Last Updated: Friday - 09/24/2010
Week of May 19, 2003
Students strut their stuff
Catholic schools hold Celebration of the Arts
By RENATO GANDIA
WCR Staff Writer
Matt van Soest, 12 years old, learned about self-confidence when his school participated in this year's Celebration of the Arts of Edmonton Catholic Schools, at the Jubilee Auditorium, May 7.
"When you do something you know that you might not be able to do, you get a really good feeling when you did it," he told the WCR.
"I really didn't think that I'd be a good speaker in front of all that huge audience. But when I did it, I felt really good."
The standing room only show, Every Child A Promise, featured performances of students from across the district.
It opened with a celebration of handbells and was followed by an array of musical numbers by choirs and bands. There were dance numbers incorporated in excerpts from musicals and a synopsis of a full-length play was staged.
Alberta Community Development Minister Gene Zwozdesky was guest conductor of ECS junior all city band when it performed New York, New York.
"I think tonight's concert is just incredible. I believe in Catholic education," Zwozdesky told the audience.
By way of drum and dance, St. Justin School performers told how some African communities go about fishing.
Aptly titled, Going Fishing, the number involved the whole school with the higher grades dancing to the tune created by the drums. Participants wore colourful shirts that visually jumped from the stage.
Grade 6 student van Soest was one of the narrators. "That was fun. It was a change from just dancing. I got to do both - dancing and speaking. I learned that I can talk in front of a lot of people."
Lacey Laderoute, 11, was the other narrator. She too had fun and learned something about some African cultures.
She believes art "can be important" especially in learning about other cultures. It also boosts her self-confidence.
"I can go and do a lot of things because I know I can speak and dance in front of a lot of people. And I don't get stage fright that easily," said the Grade 6 student.
Bishop Savaryn students sang and danced to How Does Your Garden Grow?
Teacher Chantel Nelles-Sampson said, "We worked on it for three months. I worked on it with my colleagues and lots of parents came in and made costumes.
"Students gave up their lunch hour and recess to work on choreography. It really was a school effort," she said.
Louis St. Laurent's Jolynn Kimball, 16, has been involved in the performing arts since she was a little child.

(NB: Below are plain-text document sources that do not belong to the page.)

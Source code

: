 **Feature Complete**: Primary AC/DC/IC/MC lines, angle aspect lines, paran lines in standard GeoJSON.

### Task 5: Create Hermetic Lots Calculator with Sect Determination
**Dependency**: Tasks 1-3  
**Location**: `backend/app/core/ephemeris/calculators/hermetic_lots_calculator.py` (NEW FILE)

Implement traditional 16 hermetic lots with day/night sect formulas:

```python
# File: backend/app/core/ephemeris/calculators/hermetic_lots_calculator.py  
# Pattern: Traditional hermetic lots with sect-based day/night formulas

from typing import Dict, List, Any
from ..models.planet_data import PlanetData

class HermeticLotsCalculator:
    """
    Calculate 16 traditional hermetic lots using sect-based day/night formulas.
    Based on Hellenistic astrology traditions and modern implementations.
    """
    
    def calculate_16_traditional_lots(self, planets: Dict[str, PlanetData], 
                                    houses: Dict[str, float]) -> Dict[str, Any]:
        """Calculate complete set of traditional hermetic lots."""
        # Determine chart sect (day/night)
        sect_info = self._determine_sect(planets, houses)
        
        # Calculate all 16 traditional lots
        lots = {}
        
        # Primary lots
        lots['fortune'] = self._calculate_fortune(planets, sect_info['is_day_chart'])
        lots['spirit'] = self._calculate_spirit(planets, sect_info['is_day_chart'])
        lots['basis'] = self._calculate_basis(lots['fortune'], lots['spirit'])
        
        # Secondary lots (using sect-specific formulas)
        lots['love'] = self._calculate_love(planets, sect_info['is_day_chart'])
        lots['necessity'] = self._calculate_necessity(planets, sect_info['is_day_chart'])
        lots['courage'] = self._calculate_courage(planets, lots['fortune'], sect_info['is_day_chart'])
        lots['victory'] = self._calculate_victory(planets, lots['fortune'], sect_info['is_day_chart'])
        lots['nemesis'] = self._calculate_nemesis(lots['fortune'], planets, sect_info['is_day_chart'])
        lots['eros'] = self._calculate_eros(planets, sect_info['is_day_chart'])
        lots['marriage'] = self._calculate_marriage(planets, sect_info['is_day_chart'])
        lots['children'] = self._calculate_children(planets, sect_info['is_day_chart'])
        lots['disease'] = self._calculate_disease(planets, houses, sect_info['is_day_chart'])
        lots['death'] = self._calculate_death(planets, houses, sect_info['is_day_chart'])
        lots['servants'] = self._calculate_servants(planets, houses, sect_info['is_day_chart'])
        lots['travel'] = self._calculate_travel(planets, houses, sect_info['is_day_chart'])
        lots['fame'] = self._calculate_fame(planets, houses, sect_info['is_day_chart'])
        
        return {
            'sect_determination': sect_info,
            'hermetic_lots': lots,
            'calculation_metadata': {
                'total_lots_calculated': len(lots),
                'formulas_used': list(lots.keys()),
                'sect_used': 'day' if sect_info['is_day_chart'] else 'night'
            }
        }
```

"I get a great experience. It's a lot different than just regular school," said the Grade 11 student. "If I wasn't involved in it, . . . school would probably be like a boot camp."
At the Jubilee Auditorium they presented a five-minute synopsis of their two-hour-and-15-minute play called Home Sweet Homicide.
Grade 12 student Jakub Limanowka joined drama for the first time. It gave him a break from the school routine.
"I learned so many things about life in general like, responsibility.
"The most wonderful thing I will remember was all the rehearsals. The excitement was really great."